I am really amazed by the fact that I’m not craving coffee. Part of this I put down to the fact that the coffee in Indonesia is basically terrible. The other part I believe is that I’m not at work and so I’m not walking past hundreds of people cradling their morning coffees, and I’m not smelling the delicious aroma of brewing coffee coming out of the dozen or so cafes I walk past to get to work. So the temptation factors are way down. I also don’t have such a pressing emotional need for the drug, because I’m not waking up at 7am and struggling into a hideous office type environment to deal with assholes all day. I’m waking up petty much whenever I want to, and the biggest decision I make before midday is where to have breakfast.1
This whole process has raised some really interesting questions for me. And by that I mean that they are questions that I’ll be finding answers too. Firstly, I’m not oblivious to the fact that my list of what I hoped were possible side effects to drinking excess coffee (Day 1) look suspiciously similar to the effects that someone with anxiety might describe. So, question one, can drinking coffee cause anxiety like effects, or does coffee drinking exacerbate existing anxiety? Secondly, does caffeine effect introverted people differently to extroverted people? And what about the impact of stress? It seems logical to me that if a person is stressed, or in a working environment that they find stressful (e.g. an introverted person working in a noisy open office environment), then coffee isn’t likely to help them attain a sense of calm.
There are plenty of warnings online along the lines of ‘individuals who are sensitive to the effects of caffeine should quit or limit coffee intake’. However I don’t think this is very helpful because it doesn’t give us any clue as to what being sensitive actually means. My interest is in the effect that drinking coffee might have on an individual who’s already stressed. Specifically, on an introverted individual who’s already stressed, because this is a pretty accurate description of me, in any job that’s not a purely creative one. My hypothesis is that for this type of individual, caffeine acts as an additional stressor and so for them, otherwise normal levels of coffee consumption could have significant negative consequences.

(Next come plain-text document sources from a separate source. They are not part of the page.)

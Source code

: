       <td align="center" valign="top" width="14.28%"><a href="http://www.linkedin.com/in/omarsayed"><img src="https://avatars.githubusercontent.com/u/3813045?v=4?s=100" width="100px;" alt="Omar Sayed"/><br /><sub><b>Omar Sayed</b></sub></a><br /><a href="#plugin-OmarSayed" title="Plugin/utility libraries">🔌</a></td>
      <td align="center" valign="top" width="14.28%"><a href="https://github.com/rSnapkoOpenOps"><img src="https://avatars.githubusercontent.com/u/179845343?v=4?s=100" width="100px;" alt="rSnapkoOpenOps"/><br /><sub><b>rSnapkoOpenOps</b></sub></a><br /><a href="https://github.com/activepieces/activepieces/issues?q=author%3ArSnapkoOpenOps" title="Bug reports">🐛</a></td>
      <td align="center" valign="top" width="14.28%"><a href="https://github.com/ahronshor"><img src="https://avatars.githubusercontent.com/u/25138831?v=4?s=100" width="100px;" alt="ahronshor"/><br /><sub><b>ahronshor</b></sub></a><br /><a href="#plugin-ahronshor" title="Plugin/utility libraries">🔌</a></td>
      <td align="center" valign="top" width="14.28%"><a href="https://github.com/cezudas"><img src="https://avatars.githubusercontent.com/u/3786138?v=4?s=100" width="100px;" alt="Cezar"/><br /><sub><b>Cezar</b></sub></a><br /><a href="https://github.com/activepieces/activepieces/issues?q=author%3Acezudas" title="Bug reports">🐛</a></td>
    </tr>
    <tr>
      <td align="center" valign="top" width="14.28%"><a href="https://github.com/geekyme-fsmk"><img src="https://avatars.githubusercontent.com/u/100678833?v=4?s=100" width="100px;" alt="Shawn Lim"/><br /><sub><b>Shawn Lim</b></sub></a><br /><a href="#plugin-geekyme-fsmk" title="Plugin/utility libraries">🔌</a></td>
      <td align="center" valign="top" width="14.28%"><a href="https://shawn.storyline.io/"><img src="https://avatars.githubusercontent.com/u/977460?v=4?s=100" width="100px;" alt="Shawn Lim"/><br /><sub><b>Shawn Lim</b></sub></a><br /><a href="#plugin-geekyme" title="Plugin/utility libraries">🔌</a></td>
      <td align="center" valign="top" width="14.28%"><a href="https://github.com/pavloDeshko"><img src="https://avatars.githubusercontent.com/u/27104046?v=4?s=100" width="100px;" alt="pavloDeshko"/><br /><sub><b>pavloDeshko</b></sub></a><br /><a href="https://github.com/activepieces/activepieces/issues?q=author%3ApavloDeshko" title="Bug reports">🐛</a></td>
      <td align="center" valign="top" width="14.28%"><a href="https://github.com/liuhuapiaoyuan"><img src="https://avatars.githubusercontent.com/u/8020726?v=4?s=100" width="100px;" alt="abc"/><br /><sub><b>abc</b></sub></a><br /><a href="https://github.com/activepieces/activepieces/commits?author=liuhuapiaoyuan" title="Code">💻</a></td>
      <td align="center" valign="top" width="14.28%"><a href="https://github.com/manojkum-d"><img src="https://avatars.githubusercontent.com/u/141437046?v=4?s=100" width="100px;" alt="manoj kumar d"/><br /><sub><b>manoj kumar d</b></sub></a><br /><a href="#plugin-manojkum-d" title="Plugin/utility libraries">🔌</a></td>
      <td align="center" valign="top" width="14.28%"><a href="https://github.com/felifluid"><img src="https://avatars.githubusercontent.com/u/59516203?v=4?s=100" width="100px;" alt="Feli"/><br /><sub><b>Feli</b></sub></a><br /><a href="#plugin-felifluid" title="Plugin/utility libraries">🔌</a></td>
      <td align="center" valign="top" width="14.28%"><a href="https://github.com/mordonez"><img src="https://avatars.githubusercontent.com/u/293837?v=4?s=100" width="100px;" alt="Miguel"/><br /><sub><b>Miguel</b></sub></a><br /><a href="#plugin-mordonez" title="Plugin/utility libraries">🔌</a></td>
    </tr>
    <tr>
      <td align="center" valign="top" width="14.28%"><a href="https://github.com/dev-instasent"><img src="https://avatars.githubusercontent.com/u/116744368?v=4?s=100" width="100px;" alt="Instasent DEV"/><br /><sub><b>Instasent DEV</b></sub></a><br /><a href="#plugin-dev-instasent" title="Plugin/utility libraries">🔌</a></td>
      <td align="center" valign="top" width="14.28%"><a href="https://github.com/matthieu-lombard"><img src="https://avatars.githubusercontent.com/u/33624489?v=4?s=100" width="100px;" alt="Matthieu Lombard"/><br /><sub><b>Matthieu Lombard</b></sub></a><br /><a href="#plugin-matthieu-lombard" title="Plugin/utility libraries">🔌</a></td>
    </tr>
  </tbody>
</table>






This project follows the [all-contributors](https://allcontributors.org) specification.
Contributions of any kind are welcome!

However, given that I am still struggling in the grips of caffeine withdrawal; sleeping for three hours in the middle of the day and eating huge quantities of fatty, sugary junk food the rest of the time, I will save this relatively complex analysis for another day; a day when my brain actually works and I can keep my eyes open for more than 20 minutes at a time. I am led to believe that the effects of caffeine withdrawal last for 4 to 5 days max. Thus I should be starting to feel much better tomorrow. I do feel less jumpy and excitable than I did on coffee, but there’s a bit of an over correction occurring at the moment – I’m shuffling around like a zombie with chronic fatigue syndrome.